* EXERCISE DETAILS: Below is a listing. Copy each line of it that holds the word "manager".

* RECORDS TO USE:
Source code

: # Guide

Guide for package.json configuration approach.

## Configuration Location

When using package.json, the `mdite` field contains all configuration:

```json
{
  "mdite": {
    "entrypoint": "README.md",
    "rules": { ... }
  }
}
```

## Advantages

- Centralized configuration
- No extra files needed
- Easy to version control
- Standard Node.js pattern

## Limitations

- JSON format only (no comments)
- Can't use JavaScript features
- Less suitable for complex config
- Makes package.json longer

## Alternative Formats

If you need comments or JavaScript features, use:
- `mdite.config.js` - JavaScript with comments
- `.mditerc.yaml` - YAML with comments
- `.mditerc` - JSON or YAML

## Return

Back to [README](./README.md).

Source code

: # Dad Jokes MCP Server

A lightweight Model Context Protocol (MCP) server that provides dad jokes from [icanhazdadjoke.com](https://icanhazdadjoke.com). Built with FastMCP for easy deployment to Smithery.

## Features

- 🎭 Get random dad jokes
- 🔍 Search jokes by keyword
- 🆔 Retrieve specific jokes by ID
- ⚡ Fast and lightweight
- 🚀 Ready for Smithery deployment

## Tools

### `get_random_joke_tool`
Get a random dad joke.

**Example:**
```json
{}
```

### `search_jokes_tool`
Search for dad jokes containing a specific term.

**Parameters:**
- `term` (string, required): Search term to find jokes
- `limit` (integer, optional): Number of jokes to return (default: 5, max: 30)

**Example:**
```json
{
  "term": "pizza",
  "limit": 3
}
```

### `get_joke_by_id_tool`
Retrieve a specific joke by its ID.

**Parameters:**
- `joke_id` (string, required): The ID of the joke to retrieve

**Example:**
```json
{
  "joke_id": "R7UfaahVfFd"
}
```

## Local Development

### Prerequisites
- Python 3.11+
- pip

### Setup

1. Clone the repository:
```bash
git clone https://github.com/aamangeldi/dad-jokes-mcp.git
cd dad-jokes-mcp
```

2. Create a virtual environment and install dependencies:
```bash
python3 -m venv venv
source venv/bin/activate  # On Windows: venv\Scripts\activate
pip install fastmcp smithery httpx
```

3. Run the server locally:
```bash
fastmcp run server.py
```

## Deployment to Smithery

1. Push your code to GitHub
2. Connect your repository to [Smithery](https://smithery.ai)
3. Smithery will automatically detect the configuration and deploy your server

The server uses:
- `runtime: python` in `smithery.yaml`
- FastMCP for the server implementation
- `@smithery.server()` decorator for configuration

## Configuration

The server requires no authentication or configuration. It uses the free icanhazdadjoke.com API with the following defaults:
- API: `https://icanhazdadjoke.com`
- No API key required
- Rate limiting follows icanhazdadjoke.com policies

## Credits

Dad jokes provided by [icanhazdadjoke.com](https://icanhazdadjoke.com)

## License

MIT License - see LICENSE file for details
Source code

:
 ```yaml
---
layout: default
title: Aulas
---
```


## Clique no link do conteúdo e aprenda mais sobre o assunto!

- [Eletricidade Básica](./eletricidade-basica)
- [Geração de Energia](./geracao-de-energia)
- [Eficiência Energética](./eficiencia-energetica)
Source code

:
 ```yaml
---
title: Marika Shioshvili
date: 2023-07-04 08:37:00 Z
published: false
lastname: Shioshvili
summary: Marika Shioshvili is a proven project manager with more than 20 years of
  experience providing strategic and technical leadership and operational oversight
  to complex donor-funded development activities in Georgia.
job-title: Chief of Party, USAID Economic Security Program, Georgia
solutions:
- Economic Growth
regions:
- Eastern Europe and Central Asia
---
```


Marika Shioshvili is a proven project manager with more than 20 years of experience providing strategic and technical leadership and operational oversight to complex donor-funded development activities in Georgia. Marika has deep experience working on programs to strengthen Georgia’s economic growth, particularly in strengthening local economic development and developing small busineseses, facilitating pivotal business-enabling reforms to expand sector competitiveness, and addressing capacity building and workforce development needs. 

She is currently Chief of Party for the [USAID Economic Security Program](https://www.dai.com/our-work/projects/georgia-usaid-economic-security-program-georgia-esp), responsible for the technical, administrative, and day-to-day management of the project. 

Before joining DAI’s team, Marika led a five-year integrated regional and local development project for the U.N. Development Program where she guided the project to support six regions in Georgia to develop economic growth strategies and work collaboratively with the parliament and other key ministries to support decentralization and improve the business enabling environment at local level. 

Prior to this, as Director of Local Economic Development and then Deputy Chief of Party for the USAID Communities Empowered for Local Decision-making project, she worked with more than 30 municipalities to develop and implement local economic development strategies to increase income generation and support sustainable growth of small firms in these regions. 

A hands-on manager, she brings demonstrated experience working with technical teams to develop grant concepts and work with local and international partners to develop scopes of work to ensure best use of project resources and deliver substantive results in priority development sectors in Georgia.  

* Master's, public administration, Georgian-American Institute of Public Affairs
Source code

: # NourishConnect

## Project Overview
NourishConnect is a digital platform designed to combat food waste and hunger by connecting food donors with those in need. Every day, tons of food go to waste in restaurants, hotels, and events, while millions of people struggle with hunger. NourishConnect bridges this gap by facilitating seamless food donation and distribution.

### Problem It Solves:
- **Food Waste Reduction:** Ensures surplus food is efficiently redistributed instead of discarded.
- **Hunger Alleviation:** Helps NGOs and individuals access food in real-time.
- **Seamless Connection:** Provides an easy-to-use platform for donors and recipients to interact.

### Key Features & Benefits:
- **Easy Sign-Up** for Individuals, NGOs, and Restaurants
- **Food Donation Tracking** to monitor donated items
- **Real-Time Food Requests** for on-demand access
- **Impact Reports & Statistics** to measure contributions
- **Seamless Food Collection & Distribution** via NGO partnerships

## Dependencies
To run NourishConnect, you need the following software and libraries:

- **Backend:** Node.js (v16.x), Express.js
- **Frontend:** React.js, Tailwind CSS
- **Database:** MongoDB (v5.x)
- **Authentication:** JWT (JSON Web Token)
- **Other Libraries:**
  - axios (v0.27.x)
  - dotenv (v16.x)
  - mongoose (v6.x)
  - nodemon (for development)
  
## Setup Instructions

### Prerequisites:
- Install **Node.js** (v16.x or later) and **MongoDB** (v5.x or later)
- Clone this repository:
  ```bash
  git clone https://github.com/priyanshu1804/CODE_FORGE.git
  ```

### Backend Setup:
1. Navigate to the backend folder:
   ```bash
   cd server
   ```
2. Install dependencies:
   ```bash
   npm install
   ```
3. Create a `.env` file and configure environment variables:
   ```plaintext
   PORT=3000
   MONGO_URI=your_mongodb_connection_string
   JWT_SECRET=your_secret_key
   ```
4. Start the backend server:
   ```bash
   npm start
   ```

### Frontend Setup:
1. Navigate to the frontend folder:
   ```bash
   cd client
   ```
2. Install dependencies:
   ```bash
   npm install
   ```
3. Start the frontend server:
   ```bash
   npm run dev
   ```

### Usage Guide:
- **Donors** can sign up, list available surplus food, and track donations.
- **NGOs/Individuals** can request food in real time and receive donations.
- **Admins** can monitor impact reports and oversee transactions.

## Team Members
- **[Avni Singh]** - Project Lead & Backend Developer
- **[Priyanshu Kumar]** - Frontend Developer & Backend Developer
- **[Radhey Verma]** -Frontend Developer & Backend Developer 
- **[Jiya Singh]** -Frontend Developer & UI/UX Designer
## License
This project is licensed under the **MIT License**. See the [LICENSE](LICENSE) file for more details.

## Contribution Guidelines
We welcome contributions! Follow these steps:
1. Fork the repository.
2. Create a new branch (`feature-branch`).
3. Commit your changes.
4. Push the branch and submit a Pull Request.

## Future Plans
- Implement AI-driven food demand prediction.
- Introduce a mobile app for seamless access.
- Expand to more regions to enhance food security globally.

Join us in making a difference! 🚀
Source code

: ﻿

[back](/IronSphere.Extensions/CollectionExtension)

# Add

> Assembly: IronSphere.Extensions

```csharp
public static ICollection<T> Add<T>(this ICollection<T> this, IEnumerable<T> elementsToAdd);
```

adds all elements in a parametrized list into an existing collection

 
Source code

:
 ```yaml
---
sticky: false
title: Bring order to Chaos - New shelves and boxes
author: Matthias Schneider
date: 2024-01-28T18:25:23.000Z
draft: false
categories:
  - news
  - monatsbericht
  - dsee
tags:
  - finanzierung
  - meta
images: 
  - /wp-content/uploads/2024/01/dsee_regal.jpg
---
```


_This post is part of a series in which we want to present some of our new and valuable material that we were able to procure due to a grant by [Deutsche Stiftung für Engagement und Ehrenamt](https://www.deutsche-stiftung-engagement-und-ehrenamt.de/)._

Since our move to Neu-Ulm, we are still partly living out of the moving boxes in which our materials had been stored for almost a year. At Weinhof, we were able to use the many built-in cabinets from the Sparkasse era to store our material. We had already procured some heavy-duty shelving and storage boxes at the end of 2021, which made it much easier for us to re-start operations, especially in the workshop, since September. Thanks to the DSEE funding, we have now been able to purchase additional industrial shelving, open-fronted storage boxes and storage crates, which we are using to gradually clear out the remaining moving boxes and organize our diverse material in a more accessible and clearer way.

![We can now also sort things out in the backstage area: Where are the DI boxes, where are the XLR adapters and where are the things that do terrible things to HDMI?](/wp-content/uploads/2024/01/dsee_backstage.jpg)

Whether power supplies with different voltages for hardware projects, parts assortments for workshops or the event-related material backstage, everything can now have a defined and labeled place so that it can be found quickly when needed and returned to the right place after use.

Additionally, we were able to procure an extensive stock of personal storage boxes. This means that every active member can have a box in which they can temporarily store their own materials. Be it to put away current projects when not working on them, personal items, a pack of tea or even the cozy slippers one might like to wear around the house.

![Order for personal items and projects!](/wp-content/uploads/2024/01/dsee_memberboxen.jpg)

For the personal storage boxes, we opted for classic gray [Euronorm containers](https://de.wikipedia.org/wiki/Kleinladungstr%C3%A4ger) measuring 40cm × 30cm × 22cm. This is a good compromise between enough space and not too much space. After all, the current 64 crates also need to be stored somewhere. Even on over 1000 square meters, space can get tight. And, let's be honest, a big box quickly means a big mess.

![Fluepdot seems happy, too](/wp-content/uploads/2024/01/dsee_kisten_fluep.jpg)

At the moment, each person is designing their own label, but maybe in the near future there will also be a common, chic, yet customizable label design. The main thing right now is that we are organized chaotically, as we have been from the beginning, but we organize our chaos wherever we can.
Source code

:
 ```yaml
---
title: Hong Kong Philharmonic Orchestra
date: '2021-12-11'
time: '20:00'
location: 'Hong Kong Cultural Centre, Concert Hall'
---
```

* ANSWER FOR THE TASK:
summary: Marika Shioshvili is a proven project manager with more than 20 years of
Marika Shioshvili is a proven project manager with more than 20 years of experience providing strategic and technical leadership and operational oversight to complex donor-funded development activities in Georgia. Marika has deep experience working on programs to strengthen Georgia’s economic growth, particularly in strengthening local economic development and developing small busineseses, facilitating pivotal business-enabling reforms to expand sector competitiveness, and addressing capacity building and workforce development needs. 
A hands-on manager, she brings demonstrated experience working with technical teams to develop grant concepts and work with local and international partners to develop scopes of work to ensure best use of project resources and deliver substantive results in priority development sectors in Georgia.  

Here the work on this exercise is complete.